Saved entries
┌──

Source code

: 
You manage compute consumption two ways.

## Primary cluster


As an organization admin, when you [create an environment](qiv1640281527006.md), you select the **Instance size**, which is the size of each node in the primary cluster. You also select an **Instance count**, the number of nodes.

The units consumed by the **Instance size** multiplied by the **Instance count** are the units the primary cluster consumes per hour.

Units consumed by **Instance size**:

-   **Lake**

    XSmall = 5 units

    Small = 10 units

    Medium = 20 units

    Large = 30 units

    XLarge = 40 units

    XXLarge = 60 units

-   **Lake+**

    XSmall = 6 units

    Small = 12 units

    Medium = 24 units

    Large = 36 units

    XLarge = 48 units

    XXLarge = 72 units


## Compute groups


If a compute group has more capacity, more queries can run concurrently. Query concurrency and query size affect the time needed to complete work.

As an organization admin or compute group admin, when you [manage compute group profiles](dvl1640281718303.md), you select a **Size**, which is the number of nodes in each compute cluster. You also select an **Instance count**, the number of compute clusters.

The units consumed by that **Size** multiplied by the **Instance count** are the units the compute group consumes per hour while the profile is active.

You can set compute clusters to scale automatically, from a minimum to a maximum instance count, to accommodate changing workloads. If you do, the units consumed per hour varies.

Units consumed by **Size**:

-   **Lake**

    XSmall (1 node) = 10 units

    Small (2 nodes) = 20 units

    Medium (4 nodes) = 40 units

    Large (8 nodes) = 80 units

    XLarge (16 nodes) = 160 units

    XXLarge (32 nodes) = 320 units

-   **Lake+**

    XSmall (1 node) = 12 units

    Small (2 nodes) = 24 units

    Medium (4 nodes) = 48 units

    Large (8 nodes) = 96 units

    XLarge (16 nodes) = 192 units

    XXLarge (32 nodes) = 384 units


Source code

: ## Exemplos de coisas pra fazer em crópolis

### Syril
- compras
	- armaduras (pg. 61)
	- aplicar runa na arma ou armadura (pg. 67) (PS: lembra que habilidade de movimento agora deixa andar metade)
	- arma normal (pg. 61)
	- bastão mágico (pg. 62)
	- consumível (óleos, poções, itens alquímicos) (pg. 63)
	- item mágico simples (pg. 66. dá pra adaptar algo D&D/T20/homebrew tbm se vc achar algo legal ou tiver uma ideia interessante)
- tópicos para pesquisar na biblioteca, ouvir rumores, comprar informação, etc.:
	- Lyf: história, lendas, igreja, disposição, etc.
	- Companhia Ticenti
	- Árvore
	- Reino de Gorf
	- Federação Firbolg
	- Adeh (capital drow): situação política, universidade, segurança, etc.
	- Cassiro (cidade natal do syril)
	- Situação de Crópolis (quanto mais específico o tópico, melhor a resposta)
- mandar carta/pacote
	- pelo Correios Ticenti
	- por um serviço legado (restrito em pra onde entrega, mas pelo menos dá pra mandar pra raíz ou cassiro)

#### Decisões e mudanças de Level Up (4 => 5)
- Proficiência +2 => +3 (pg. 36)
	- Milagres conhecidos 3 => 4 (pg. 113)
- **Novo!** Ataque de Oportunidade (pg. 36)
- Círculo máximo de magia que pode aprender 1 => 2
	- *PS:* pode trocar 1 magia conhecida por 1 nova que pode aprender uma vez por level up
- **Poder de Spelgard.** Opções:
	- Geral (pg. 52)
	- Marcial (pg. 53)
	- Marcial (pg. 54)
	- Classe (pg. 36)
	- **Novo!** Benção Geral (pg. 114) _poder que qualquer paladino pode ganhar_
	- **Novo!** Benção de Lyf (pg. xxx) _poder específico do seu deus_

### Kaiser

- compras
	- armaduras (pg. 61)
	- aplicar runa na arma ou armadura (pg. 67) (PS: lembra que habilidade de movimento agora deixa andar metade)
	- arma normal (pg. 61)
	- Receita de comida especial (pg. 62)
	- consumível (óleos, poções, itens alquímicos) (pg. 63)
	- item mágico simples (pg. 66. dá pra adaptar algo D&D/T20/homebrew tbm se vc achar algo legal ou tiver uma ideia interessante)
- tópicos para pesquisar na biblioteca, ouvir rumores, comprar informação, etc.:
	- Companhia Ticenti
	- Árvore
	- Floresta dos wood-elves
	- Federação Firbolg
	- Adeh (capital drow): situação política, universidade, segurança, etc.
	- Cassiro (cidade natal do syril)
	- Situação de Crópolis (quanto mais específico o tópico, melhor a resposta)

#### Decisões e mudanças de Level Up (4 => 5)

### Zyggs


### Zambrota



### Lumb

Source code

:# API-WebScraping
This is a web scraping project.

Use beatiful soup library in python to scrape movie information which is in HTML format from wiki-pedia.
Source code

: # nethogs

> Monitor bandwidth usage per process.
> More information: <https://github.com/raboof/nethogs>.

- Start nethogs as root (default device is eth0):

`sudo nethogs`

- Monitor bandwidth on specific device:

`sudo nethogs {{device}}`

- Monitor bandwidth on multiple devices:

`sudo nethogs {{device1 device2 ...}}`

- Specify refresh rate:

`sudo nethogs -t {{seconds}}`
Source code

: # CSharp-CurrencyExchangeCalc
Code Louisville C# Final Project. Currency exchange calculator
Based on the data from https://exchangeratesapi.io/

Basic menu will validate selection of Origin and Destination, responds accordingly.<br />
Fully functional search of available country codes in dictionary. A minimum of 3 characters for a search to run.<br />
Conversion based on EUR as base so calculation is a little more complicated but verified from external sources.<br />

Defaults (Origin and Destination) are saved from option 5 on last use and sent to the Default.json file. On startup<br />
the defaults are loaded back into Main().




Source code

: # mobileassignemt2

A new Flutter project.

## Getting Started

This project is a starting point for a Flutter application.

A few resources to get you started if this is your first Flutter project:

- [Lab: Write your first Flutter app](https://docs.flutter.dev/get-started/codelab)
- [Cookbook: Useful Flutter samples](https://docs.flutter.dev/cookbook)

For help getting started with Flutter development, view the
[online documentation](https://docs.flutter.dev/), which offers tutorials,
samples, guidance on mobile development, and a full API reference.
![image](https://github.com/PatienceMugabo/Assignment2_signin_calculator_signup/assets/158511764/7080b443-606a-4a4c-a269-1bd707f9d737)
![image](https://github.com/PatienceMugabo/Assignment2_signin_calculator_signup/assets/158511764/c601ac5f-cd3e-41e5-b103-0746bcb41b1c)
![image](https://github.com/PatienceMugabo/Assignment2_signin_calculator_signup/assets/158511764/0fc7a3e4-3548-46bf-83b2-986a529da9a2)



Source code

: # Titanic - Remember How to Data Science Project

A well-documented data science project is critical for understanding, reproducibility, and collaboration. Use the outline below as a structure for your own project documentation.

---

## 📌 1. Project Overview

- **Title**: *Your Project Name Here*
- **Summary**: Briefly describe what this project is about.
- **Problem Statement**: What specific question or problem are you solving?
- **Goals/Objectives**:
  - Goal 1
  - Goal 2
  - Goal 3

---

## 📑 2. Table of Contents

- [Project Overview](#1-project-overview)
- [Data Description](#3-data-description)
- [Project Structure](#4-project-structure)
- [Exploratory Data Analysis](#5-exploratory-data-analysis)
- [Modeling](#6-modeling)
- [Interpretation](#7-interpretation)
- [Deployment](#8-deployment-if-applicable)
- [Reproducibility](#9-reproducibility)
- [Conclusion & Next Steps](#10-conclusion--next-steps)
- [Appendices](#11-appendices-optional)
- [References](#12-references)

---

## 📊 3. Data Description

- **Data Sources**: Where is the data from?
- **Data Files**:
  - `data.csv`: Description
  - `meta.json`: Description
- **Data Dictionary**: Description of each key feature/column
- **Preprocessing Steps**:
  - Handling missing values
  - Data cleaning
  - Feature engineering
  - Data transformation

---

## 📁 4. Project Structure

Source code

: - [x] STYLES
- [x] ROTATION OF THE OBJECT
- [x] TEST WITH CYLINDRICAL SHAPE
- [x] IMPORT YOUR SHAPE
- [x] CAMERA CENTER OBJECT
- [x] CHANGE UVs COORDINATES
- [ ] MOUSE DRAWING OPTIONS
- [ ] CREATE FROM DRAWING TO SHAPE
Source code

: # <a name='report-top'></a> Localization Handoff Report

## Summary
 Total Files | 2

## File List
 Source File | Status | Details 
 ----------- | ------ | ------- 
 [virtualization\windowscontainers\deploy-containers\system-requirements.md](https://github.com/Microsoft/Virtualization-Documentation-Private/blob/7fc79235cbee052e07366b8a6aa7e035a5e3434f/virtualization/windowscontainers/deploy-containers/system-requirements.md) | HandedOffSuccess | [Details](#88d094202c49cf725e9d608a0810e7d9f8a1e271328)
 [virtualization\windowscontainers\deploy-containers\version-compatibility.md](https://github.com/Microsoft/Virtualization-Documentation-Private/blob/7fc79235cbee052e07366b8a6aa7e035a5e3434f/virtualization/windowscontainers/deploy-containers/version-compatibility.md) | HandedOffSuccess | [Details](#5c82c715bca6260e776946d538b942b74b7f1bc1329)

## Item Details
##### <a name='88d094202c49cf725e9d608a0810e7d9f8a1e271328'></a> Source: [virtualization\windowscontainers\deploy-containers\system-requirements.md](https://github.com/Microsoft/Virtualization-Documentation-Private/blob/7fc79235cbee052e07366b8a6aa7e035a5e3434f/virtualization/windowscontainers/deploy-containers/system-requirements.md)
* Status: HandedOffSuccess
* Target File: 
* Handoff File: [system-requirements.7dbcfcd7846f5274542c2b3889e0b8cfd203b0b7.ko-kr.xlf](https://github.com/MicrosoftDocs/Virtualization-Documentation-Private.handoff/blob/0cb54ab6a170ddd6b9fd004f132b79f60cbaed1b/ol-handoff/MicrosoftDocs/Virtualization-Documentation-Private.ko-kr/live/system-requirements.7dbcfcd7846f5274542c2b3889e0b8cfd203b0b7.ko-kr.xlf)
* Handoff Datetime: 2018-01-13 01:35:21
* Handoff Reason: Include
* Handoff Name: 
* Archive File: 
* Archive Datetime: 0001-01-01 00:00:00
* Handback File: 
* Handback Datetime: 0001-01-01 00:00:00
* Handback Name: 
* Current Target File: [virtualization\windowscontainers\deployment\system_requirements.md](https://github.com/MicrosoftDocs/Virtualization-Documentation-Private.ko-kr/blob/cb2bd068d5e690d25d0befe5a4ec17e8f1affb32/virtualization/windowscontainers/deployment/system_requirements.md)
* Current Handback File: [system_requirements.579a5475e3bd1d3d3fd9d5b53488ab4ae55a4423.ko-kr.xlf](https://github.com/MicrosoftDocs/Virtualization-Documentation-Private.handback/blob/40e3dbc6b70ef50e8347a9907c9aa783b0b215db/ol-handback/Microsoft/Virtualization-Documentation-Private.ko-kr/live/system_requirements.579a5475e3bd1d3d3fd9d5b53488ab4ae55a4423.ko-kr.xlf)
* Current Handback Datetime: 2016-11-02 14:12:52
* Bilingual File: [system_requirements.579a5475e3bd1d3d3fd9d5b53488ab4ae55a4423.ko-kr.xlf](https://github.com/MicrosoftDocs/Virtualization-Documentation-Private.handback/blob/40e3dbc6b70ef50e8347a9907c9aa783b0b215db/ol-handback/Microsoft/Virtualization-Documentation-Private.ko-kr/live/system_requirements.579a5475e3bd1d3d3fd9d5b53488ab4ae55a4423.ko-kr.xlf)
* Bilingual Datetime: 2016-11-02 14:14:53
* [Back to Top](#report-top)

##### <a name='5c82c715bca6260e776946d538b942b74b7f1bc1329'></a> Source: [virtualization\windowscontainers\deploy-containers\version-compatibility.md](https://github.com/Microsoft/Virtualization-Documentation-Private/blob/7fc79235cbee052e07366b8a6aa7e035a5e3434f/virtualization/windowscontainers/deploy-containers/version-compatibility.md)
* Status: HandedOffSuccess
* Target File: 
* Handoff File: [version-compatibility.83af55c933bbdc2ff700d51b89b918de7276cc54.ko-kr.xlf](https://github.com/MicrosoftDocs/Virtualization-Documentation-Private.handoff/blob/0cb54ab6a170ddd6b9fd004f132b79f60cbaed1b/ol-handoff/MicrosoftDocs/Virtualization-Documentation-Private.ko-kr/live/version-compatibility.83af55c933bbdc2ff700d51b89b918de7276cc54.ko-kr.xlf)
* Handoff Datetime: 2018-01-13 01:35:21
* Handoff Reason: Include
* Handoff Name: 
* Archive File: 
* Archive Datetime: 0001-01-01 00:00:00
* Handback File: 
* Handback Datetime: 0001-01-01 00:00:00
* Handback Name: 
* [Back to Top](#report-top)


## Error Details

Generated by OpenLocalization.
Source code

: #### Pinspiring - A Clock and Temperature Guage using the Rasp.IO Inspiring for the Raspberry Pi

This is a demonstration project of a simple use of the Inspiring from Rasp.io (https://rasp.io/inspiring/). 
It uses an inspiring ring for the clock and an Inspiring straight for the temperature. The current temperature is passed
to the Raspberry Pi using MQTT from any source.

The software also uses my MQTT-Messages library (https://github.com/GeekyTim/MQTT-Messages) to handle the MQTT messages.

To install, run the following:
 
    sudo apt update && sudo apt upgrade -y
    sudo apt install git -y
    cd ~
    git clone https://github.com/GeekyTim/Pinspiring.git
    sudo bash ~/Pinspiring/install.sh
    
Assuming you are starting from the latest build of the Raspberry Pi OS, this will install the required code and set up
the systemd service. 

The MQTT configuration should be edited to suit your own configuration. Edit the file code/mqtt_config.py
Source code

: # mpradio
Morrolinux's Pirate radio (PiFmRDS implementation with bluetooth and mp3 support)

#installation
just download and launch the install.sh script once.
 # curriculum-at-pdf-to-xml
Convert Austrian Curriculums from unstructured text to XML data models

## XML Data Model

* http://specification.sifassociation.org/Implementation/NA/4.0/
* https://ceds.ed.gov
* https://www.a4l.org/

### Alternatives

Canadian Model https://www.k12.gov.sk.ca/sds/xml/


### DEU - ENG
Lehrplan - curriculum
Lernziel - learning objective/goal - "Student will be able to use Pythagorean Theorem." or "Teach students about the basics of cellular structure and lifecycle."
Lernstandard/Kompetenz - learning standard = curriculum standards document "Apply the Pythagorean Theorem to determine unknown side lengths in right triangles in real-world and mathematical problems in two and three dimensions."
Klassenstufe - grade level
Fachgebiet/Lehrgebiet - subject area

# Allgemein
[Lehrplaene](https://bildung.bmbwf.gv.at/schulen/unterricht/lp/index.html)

└──

• Task to carry out: For this exercise, please output exactly the lines above starting at the line with "[online documentation](https://docs.flutter.dev/), which" and ending at the line with "- [x] ROTATION OF THE OBJECT", ends included.

• Solution to the exercise:
[online documentation](https://docs.flutter.dev/), which offers tutorials,
samples, guidance on mobile development, and a full API reference.
![image](https://github.com/PatienceMugabo/Assignment2_signin_calculator_signup/assets/158511764/7080b443-606a-4a4c-a269-1bd707f9d737)
![image](https://github.com/PatienceMugabo/Assignment2_signin_calculator_signup/assets/158511764/c601ac5f-cd3e-41e5-b103-0746bcb41b1c)
![image](https://github.com/PatienceMugabo/Assignment2_signin_calculator_signup/assets/158511764/0fc7a3e4-3548-46bf-83b2-986a529da9a2)



Source code

: # Titanic - Remember How to Data Science Project

A well-documented data science project is critical for understanding, reproducibility, and collaboration. Use the outline below as a structure for your own project documentation.

---

## 📌 1. Project Overview

- **Title**: *Your Project Name Here*
- **Summary**: Briefly describe what this project is about.
- **Problem Statement**: What specific question or problem are you solving?
- **Goals/Objectives**:
  - Goal 1
  - Goal 2
  - Goal 3

---

## 📑 2. Table of Contents

- [Project Overview](#1-project-overview)
- [Data Description](#3-data-description)
- [Project Structure](#4-project-structure)
- [Exploratory Data Analysis](#5-exploratory-data-analysis)
- [Modeling](#6-modeling)
- [Interpretation](#7-interpretation)
- [Deployment](#8-deployment-if-applicable)
- [Reproducibility](#9-reproducibility)
- [Conclusion & Next Steps](#10-conclusion--next-steps)
- [Appendices](#11-appendices-optional)
- [References](#12-references)

---

## 📊 3. Data Description

- **Data Sources**: Where is the data from?
- **Data Files**:
  - `data.csv`: Description
  - `meta.json`: Description
- **Data Dictionary**: Description of each key feature/column
- **Preprocessing Steps**:
  - Handling missing values
  - Data cleaning
  - Feature engineering
  - Data transformation

---

## 📁 4. Project Structure

Source code

: - [x] STYLES
- [x] ROTATION OF THE OBJECT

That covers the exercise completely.